Yüzüklerin Efendisi kitaplarında ve filmlerinde resmedilen Orta Dünya, pek de dost canlısı bir yer değil. Dev örümcekler, ork orduları, ata binen yüzük tayfları, mağaraların derinliklerindeki gölge ve alevden oluşmuş yaratıklar derken ortaya gayet nahoş bir ortam çıkıyor. Orta Dünya, kitapların da anlattığı gibi, aynı zamanda bu canavarlarla ve daha nicesiyle yorulmadan çarpışan ve yolculuk yapan serüvenciler için muhteşem bir yer. Richard Walker ve Alice Cooper-Dunn tarafından The Journal of Interdisciplinary Science Topics dergisinde yayımlanan bir makale ise Orta Dünya’nın atmosferindeki oksijen içeriğinin fazlalığının bizim dünyamızdakinden daha büyük maceralara yol açıp açmadığını araştırıyor.

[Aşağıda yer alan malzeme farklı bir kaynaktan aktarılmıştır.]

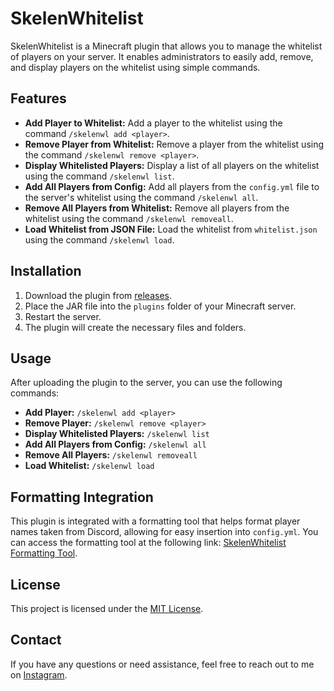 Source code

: # SkelenWhitelist

SkelenWhitelist is a Minecraft plugin that allows you to manage the whitelist of players on your server. It enables administrators to easily add, remove, and display players on the whitelist using simple commands.

## Features

- **Add Player to Whitelist:** Add a player to the whitelist using the command `/skelenwl add <player>`.
- **Remove Player from Whitelist:** Remove a player from the whitelist using the command `/skelenwl remove <player>`.
- **Display Whitelisted Players:** Display a list of all players on the whitelist using the command `/skelenwl list`.
- **Add All Players from Config:** Add all players from the `config.yml` file to the server's whitelist using the command `/skelenwl all`.
- **Remove All Players from Whitelist:** Remove all players from the whitelist using the command `/skelenwl removeall`.
- **Load Whitelist from JSON File:** Load the whitelist from `whitelist.json` using the command `/skelenwl load`.

## Installation

1. Download the plugin from [releases](https://github.com/skelen18/skelenwhitelist/releases).
2. Place the JAR file into the `plugins` folder of your Minecraft server.
3. Restart the server.
4. The plugin will create the necessary files and folders.

## Usage

After uploading the plugin to the server, you can use the following commands:

- **Add Player:** `/skelenwl add <player>`
- **Remove Player:** `/skelenwl remove <player>`
- **Display Whitelisted Players:** `/skelenwl list`
- **Add All Players from Config:** `/skelenwl all`
- **Remove All Players:** `/skelenwl removeall`
- **Load Whitelist:** `/skelenwl load`

## Formatting Integration

This plugin is integrated with a formatting tool that helps format player names taken from Discord, allowing for easy insertion into `config.yml`. You can access the formatting tool at the following link: [SkelenWhitelist Formatting Tool](https://skelenwhitelist-plugin.vercel.app/).


## License

This project is licensed under the [MIT License](LICENSE).

## Contact

If you have any questions or need assistance, feel free to reach out to me on [Instagram](https://www.instagram.com/lordskelen18).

En güçlü insan bile yorulur, özellikle de uzun süreli savaşlarda. Fakat Miğferdibi Savaşı’nda insan kolcu Aragorn, diğer insanlarla birlikte tüm gece en ufak yorulma belirtisi olmadan savaşabiliyor. Walker ile Cooper-Dunn ise Orta Dünya insanlarının da fizyolojik bakımdan, sıradan insanlardan fizyolojik bir farkının olmadığı varsayımından yola çıkarak, böyle kahramanca davranışların sebebini ortamda arıyor.
Arter basıncı ve gaz değişimi hesapları yapan Walker ile Cooper-Dunn, Orta Dünya’daki insanlarda sıkça görülen akıl almaz dayanıklılığın, o diyarın atmosferindeki oksijen yoğunluğunun fazlalığından kaynaklandığı sonucuna varmış. Makalede şöyle muhteşem satırlar da var:
Aragorn, yaşının 87 olduğunu belirtmesine karşılık, kendisine uzun ömür bahşedilmiş sihirli bir insan ırkı olan Dunedain’den olduğu için otuzlu yaşlarında bir erkeğin fiziksel gücünü sergiliyor. Dolayısıyla arterlerindeki kısmi oksijen basıncını hesaplarken yaşını 35 olarak aldık.
Bu, Walker ile Cooper-Dunn’ın Orta Dünya biliminin sadece görünen kısmı. İkili, Frodo’nun Moria’daki saldırı sırasında mızrak yarasından nasıl sağ kurtulabildiği gibi zorlu soruları da araştırıyor.